AMENDMENT NO. 2 TO ETF MASTER SERVICES AGREEMENT
AMENDMENT NO. 2 TO ETF MASTER SERVICES AGREEMENT
THIS AMENDMENT NO. 2 TO ETF MASTER SERVICES AGREEMENT (this
“Amendment”) effective as of January 16, 2024, by and among Xxxxxxx Managers Trust, an Ohio business trust (the “Trust”), and Ultimus Fund Solutions, LLC, an Ohio limited liability company (“Ultimus”).
WHEREAS, Ultimus and the Trust are parties to that certain ETF Master Services Agreement dated April 21, 2021, as amended (the “Agreement”); and
WHEREAS, the parties desire to amend the Agreement as described herein.
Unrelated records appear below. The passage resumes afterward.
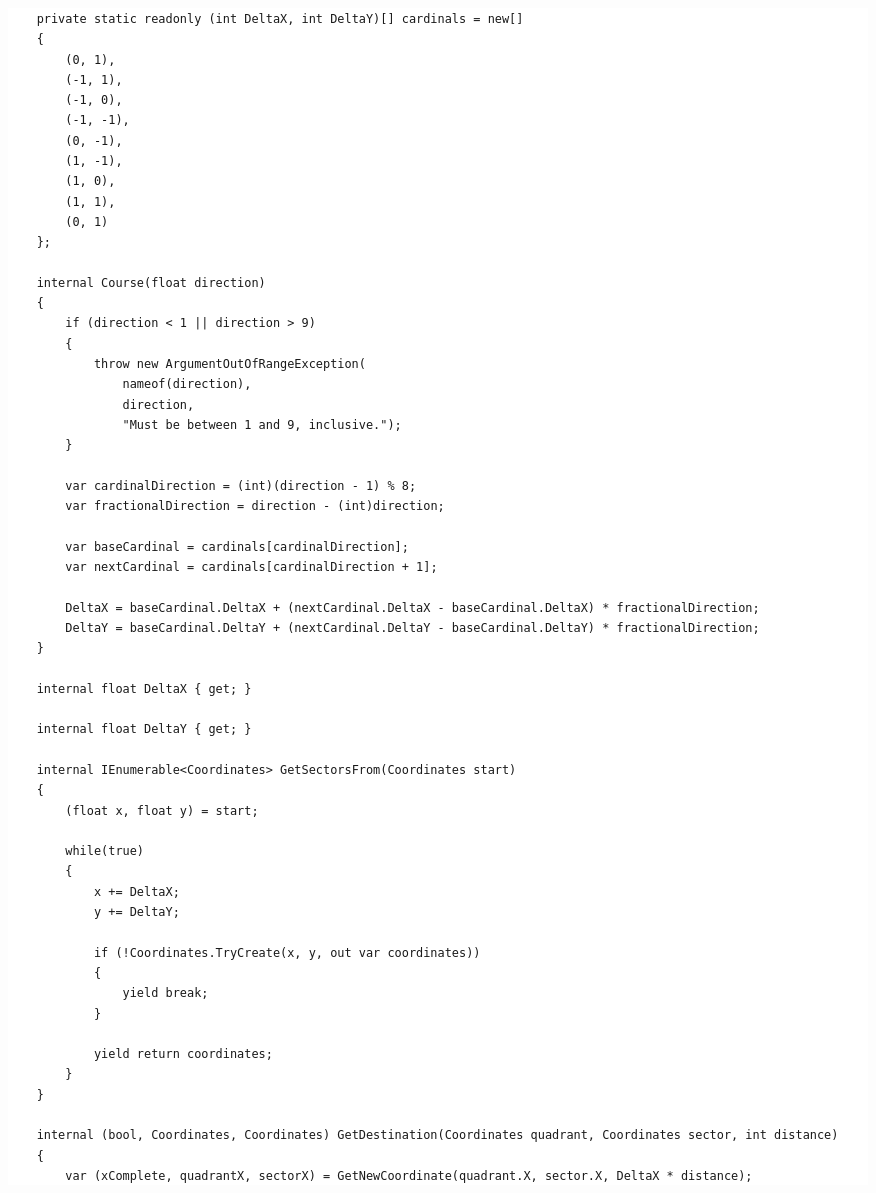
 ```
    private static readonly (int DeltaX, int DeltaY)[] cardinals = new[]
    {
        (0, 1),
        (-1, 1),
        (-1, 0),
        (-1, -1),
        (0, -1),
        (1, -1),
        (1, 0),
        (1, 1),
        (0, 1)
    };

    internal Course(float direction)
    {
        if (direction < 1 || direction > 9)
        {
            throw new ArgumentOutOfRangeException(
                nameof(direction),
                direction,
                "Must be between 1 and 9, inclusive.");
        }

        var cardinalDirection = (int)(direction - 1) % 8;
        var fractionalDirection = direction - (int)direction;

        var baseCardinal = cardinals[cardinalDirection];
        var nextCardinal = cardinals[cardinalDirection + 1];

        DeltaX = baseCardinal.DeltaX + (nextCardinal.DeltaX - baseCardinal.DeltaX) * fractionalDirection;
        DeltaY = baseCardinal.DeltaY + (nextCardinal.DeltaY - baseCardinal.DeltaY) * fractionalDirection;
    }

    internal float DeltaX { get; }

    internal float DeltaY { get; }

    internal IEnumerable<Coordinates> GetSectorsFrom(Coordinates start)
    {
        (float x, float y) = start;

        while(true)
        {
            x += DeltaX;
            y += DeltaY;

            if (!Coordinates.TryCreate(x, y, out var coordinates))
            {
                yield break;
            }

            yield return coordinates;
        }
    }

    internal (bool, Coordinates, Coordinates) GetDestination(Coordinates quadrant, Coordinates sector, int distance)
    {
        var (xComplete, quadrantX, sectorX) = GetNewCoordinate(quadrant.X, sector.X, DeltaX * distance);
```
NOW, THEREFORE, in consideration of the premises and of the mutual covenants and agreements herein set forth, the parties hereto agree as follows:
1. | Amendments. |
(a) | Schedule A to the Agreement hereby is deleted in its entirety and replaced with Schedule A attached hereto, as the same may be amended from time to time. |
(b) | Fund Accounting Addendum to the Agreement hereby is deleted in its entirety and replaced with Fund Accounting Addendum attached hereto, as the same may be amended from time to time. |
2. | Miscellaneous. |
(a) | Except as amended hereby, the Agreement shall remain in full force and effect. |
(b) This Amendment may be executed in two or more counterparts, each of which shall be deemed an original, but all of which together shall constitute one and the same instrument.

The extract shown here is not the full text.